| Exercise aim |
Though the entries contain pictures, the copy you make should hold only the rest, exactly as written.
== Data to process
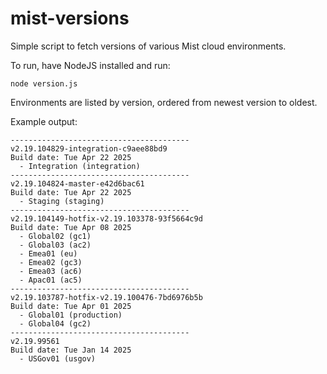 # mist-versions

Simple script to fetch versions of various Mist cloud environments.

To run, have NodeJS installed and run:
```
node version.js
```

Environments are listed by version, ordered from newest version to oldest.

Example output:
```
----------------------------------------
v2.19.104829-integration-c9aee88bd9
Build date: Tue Apr 22 2025
  - Integration (integration)
----------------------------------------
v2.19.104824-master-e42d6bac61
Build date: Tue Apr 22 2025
  - Staging (staging)
----------------------------------------
v2.19.104149-hotfix-v2.19.103378-93f5664c9d
Build date: Tue Apr 08 2025
  - Global02 (gc1)
  - Global03 (ac2)
  - Emea01 (eu)
  - Emea02 (gc3)
  - Emea03 (ac6)
  - Apac01 (ac5)
----------------------------------------
v2.19.103787-hotfix-v2.19.100476-7bd6976b5b
Build date: Tue Apr 01 2025
  - Global01 (production)
  - Global04 (gc2)
----------------------------------------
v2.19.99561
Build date: Tue Jan 14 2025
  - USGov01 (usgov)
```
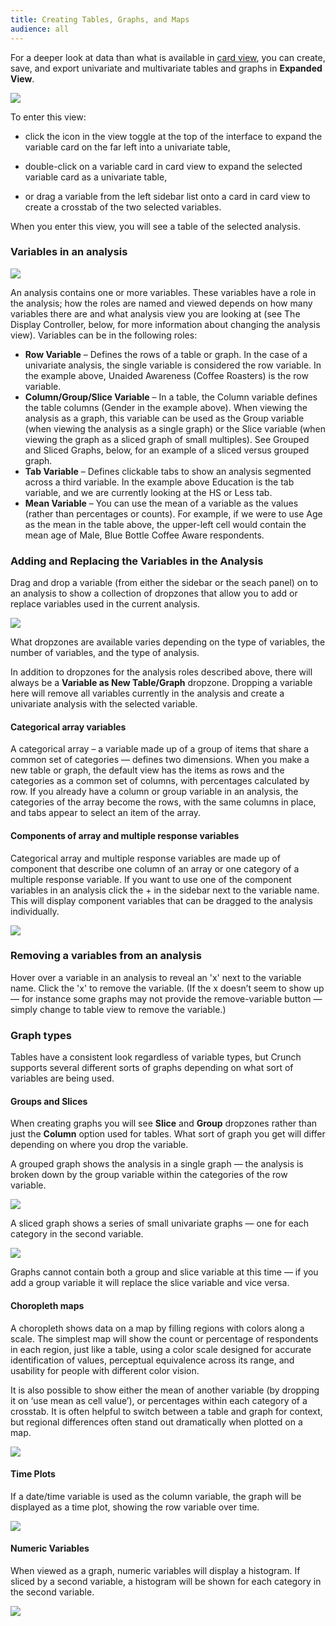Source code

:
 ```yaml
---
title: Creating Tables, Graphs, and Maps
audience: all
---
```


For a deeper look at data than what is available in [card view](./crunch_browsing.html), you can create, save, and export univariate and multivariate tables and graphs in **Expanded View**.

![](images/ViewToggleAnalyze.png)

To enter this view:

* click the icon in the view toggle at the top of the interface to expand the variable card on the far left into a univariate table,

* double-click on a variable card in card view to expand the selected variable card as a univariate table,

* or drag a variable from the left sidebar list onto a card in card view to create a crosstab of the two selected variables.

When you enter this view, you will see a table of the selected analysis.

### Variables in an analysis

![](images/Table.png)

An analysis contains one or more variables. These variables have a role in the analysis; how the roles are named and viewed depends on how many variables there are and what analysis view you are looking at (see The Display Controller, below, for more information about changing the analysis view). Variables can be in the following roles:

- **Row Variable** – Defines the rows of a table or graph. In the case of a univariate analysis, the single variable is considered the row variable. In the example above, Unaided Awareness (Coffee Roasters) is the row variable. 
- **Column/Group/Slice Variable** – In a table, the Column variable defines the table columns (Gender in the example above). When viewing the analysis as a graph, this variable can be used as the Group variable (when viewing the analysis as a single graph) or the Slice variable (when viewing the graph as a sliced graph of small multiples). See Grouped and Sliced Graphs, below, for an example of a sliced versus grouped graph. 
- **Tab Variable** – Defines clickable tabs to show an analysis segmented across a third variable. In the example above Education is the tab variable, and we are currently looking at the HS or Less tab.  
- **Mean Variable** – You can use the mean of a variable as the values (rather than percentages or counts). For example, if we were to use Age as the mean in the table above, the upper-left cell would contain the mean age of Male, Blue Bottle Coffee Aware respondents.

### Adding and Replacing the Variables in the Analysis

Drag and drop a variable (from either the sidebar or the seach panel) on to an analysis to show a collection of dropzones that allow you to add or replace variables used in the current analysis. 

![](images/DropZones.png)

What dropzones are available varies depending on the type of variables, the number of variables, and the type of analysis.

In addition to dropzones for the analysis roles described above, there will always be a **Variable as New Table/Graph** dropzone. Dropping a variable here will remove all variables currently in the analysis and create a univariate analysis with the selected variable.

#### Categorical array variables

A categorical array – a variable made up of a group of items that share a common set of categories — defines two dimensions. When you make a new table or graph, the default view has the items as rows and the categories as a common set of columns, with percentages calculated by row. If you already have a column or group variable in an analysis, the categories of the array become the rows, with the same columns in place, and tabs appear to select an item of the array.

#### Components of array and multiple response variables

Categorical array and multiple response variables are made up of component that describe one column of an array or one category of a multiple response variable. If you want to use one of the component variables in an analysis click the + in the sidebar next to the variable name. This will display component variables that can be dragged to the analysis individually.

![](images/SidebarArrayExpand.png)

### Removing a variables from an analysis

Hover over a variable in an analysis to reveal an 'x' next to the variable name. Click the 'x' to remove the variable. (If the x doesn’t seem to show up — for instance some graphs may not provide the remove-variable button — simply change to table view to remove the variable.)

### Graph types

Tables have a consistent look regardless of variable types, but Crunch supports several different sorts of graphs depending on what sort of variables are being used.

#### Groups and Slices

When creating graphs you will see **Slice** and **Group** dropzones rather than just the **Column** option used for tables. What sort of graph you get will differ depending on where you drop the variable.

A grouped graph shows the analysis in a single graph — the analysis is broken down by the group variable within the categories of the row variable.

![](images/GroupedAnalysis.png)

A sliced graph shows a series of small univariate graphs — one for each category in the second variable.

![](images/SlicedAnalysis.png)

Graphs cannot contain both a group and slice variable at this time — if you add a group variable it will replace the slice variable and vice versa.

#### Choropleth maps

A choropleth shows data on a map by filling regions with colors along a scale. The simplest map will show the count or percentage of respondents in each region, just like a table, using a color scale designed for accurate identification of values, perceptual equivalence across its range, and usability for people with different color vision.

It is also possible to show either the mean of another variable (by dropping it on ‘use mean as cell value’), or percentages within each category of a crosstab. It is often helpful to switch between a table and graph for context, but regional differences often stand out dramatically when plotted on a map.

![](images/MapAnalysis.png)


#### Time Plots

If a date/time variable is used as the column variable, the graph will be displayed as a time plot, showing the row variable over time.

![](images/TimePlotAnalysis.png)

#### Numeric Variables

When viewed as a graph, numeric variables will display a histogram. If sliced by a second variable, a histogram will be shown for each category in the second variable.

![](images/HistogramsAnalysis.png)



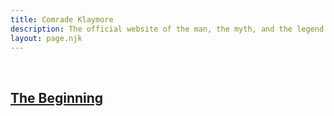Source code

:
 ```yaml
---
title: Comrade Klaymore
description: The official website of the man, the myth, and the legend.
layout: page.njk
---
```

<br />

<h2>
  <a href="01/01/">
    The Beginning
  </a>
</h2>
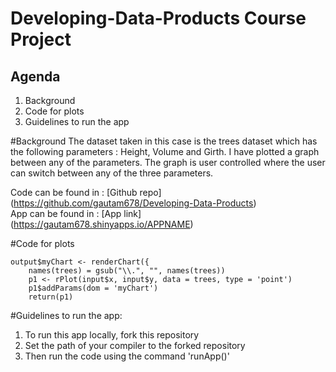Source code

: # Developing-Data-Products Course Project
## Agenda
1. Background
2. Code for plots
3. Guidelines to run the app

#Background 
The dataset taken in this case is the trees dataset which has the following parameters : Height, Volume and Girth.
I have plotted a graph between any of the parameters. The graph is user controlled where the user can switch between any
of the three parameters. 


Code can be found in : [Github repo] (https://github.com/gautam678/Developing-Data-Products)  
App can be found in  : [App link] (https://gautam678.shinyapps.io/APPNAME)  


#Code for plots
```{r}
output$myChart <- renderChart({
    names(trees) = gsub("\\.", "", names(trees))
    p1 <- rPlot(input$x, input$y, data = trees, type = 'point')
    p1$addParams(dom = 'myChart')
    return(p1)
```

#Guidelines to run the app:

1. To run this app locally, fork this repository
2. Set the path of your compiler to the forked repository
3. Then run the code using the command 'runApp()'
====
| Answer box |
 # mist-versions

Simple script to fetch versions of various Mist cloud environments.

To run, have NodeJS installed and run:
```
node version.js
```

Environments are listed by version, ordered from newest version to oldest.

Example output:
```
----------------------------------------
v2.19.104829-integration-c9aee88bd9
Build date: Tue Apr 22 2025
  - Integration (integration)
----------------------------------------
v2.19.104824-master-e42d6bac61
Build date: Tue Apr 22 2025
  - Staging (staging)
----------------------------------------
v2.19.104149-hotfix-v2.19.103378-93f5664c9d
Build date: Tue Apr 08 2025
  - Global02 (gc1)
  - Global03 (ac2)
  - Emea01 (eu)
  - Emea02 (gc3)
  - Emea03 (ac6)
  - Apac01 (ac5)
----------------------------------------
v2.19.103787-hotfix-v2.19.100476-7bd6976b5b
Build date: Tue Apr 01 2025
  - Global01 (production)
  - Global04 (gc2)
----------------------------------------
v2.19.99561
Build date: Tue Jan 14 2025
  - USGov01 (usgov)
```
Source code

:
 ```yaml
---
title: Creating Tables, Graphs, and Maps
audience: all
---
```


For a deeper look at data than what is available in [card view](./crunch_browsing.html), you can create, save, and export univariate and multivariate tables and graphs in **Expanded View**.

![](images/ViewToggleAnalyze.png)

To enter this view:

* click the icon in the view toggle at the top of the interface to expand the variable card on the far left into a univariate table,

* double-click on a variable card in card view to expand the selected variable card as a univariate table,

* or drag a variable from the left sidebar list onto a card in card view to create a crosstab of the two selected variables.

When you enter this view, you will see a table of the selected analysis.

### Variables in an analysis

![](images/Table.png)

An analysis contains one or more variables. These variables have a role in the analysis; how the roles are named and viewed depends on how many variables there are and what analysis view you are looking at (see The Display Controller, below, for more information about changing the analysis view). Variables can be in the following roles:

- **Row Variable** – Defines the rows of a table or graph. In the case of a univariate analysis, the single variable is considered the row variable. In the example above, Unaided Awareness (Coffee Roasters) is the row variable. 
- **Column/Group/Slice Variable** – In a table, the Column variable defines the table columns (Gender in the example above). When viewing the analysis as a graph, this variable can be used as the Group variable (when viewing the analysis as a single graph) or the Slice variable (when viewing the graph as a sliced graph of small multiples). See Grouped and Sliced Graphs, below, for an example of a sliced versus grouped graph. 
- **Tab Variable** – Defines clickable tabs to show an analysis segmented across a third variable. In the example above Education is the tab variable, and we are currently looking at the HS or Less tab.  
- **Mean Variable** – You can use the mean of a variable as the values (rather than percentages or counts). For example, if we were to use Age as the mean in the table above, the upper-left cell would contain the mean age of Male, Blue Bottle Coffee Aware respondents.

### Adding and Replacing the Variables in the Analysis

Drag and drop a variable (from either the sidebar or the seach panel) on to an analysis to show a collection of dropzones that allow you to add or replace variables used in the current analysis. 

![](images/DropZones.png)

What dropzones are available varies depending on the type of variables, the number of variables, and the type of analysis.

In addition to dropzones for the analysis roles described above, there will always be a **Variable as New Table/Graph** dropzone. Dropping a variable here will remove all variables currently in the analysis and create a univariate analysis with the selected variable.

#### Categorical array variables

A categorical array – a variable made up of a group of items that share a common set of categories — defines two dimensions. When you make a new table or graph, the default view has the items as rows and the categories as a common set of columns, with percentages calculated by row. If you already have a column or group variable in an analysis, the categories of the array become the rows, with the same columns in place, and tabs appear to select an item of the array.

#### Components of array and multiple response variables

Categorical array and multiple response variables are made up of component that describe one column of an array or one category of a multiple response variable. If you want to use one of the component variables in an analysis click the + in the sidebar next to the variable name. This will display component variables that can be dragged to the analysis individually.

![](images/SidebarArrayExpand.png)

### Removing a variables from an analysis

Hover over a variable in an analysis to reveal an 'x' next to the variable name. Click the 'x' to remove the variable. (If the x doesn’t seem to show up — for instance some graphs may not provide the remove-variable button — simply change to table view to remove the variable.)

### Graph types

Tables have a consistent look regardless of variable types, but Crunch supports several different sorts of graphs depending on what sort of variables are being used.

#### Groups and Slices

When creating graphs you will see **Slice** and **Group** dropzones rather than just the **Column** option used for tables. What sort of graph you get will differ depending on where you drop the variable.

A grouped graph shows the analysis in a single graph — the analysis is broken down by the group variable within the categories of the row variable.

![](images/GroupedAnalysis.png)

A sliced graph shows a series of small univariate graphs — one for each category in the second variable.

![](images/SlicedAnalysis.png)

Graphs cannot contain both a group and slice variable at this time — if you add a group variable it will replace the slice variable and vice versa.

#### Choropleth maps

A choropleth shows data on a map by filling regions with colors along a scale. The simplest map will show the count or percentage of respondents in each region, just like a table, using a color scale designed for accurate identification of values, perceptual equivalence across its range, and usability for people with different color vision.

It is also possible to show either the mean of another variable (by dropping it on ‘use mean as cell value’), or percentages within each category of a crosstab. It is often helpful to switch between a table and graph for context, but regional differences often stand out dramatically when plotted on a map.

![](images/MapAnalysis.png)


#### Time Plots

If a date/time variable is used as the column variable, the graph will be displayed as a time plot, showing the row variable over time.

![](images/TimePlotAnalysis.png)

#### Numeric Variables

When viewed as a graph, numeric variables will display a histogram. If sliced by a second variable, a histogram will be shown for each category in the second variable.

![](images/HistogramsAnalysis.png)



Source code

:
 ```yaml
---
title: Comrade Klaymore
description: The official website of the man, the myth, and the legend.
layout: page.njk
---
```

<br />

<h2>
  <a href="01/01/">
    The Beginning
  </a>
</h2>
Source code

: # Developing-Data-Products Course Project
## Agenda
1. Background
2. Code for plots
3. Guidelines to run the app

#Background 
The dataset taken in this case is the trees dataset which has the following parameters : Height, Volume and Girth.
I have plotted a graph between any of the parameters. The graph is user controlled where the user can switch between any
of the three parameters. 


Code can be found in : [Github repo] (https://github.com/gautam678/Developing-Data-Products)  
App can be found in  : [App link] (https://gautam678.shinyapps.io/APPNAME)  


#Code for plots
```{r}
output$myChart <- renderChart({
    names(trees) = gsub("\\.", "", names(trees))
    p1 <- rPlot(input$x, input$y, data = trees, type = 'point')
    p1$addParams(dom = 'myChart')
    return(p1)
```

#Guidelines to run the app:

1. To run this app locally, fork this repository
2. Set the path of your compiler to the forked repository
3. Then run the code using the command 'runApp()'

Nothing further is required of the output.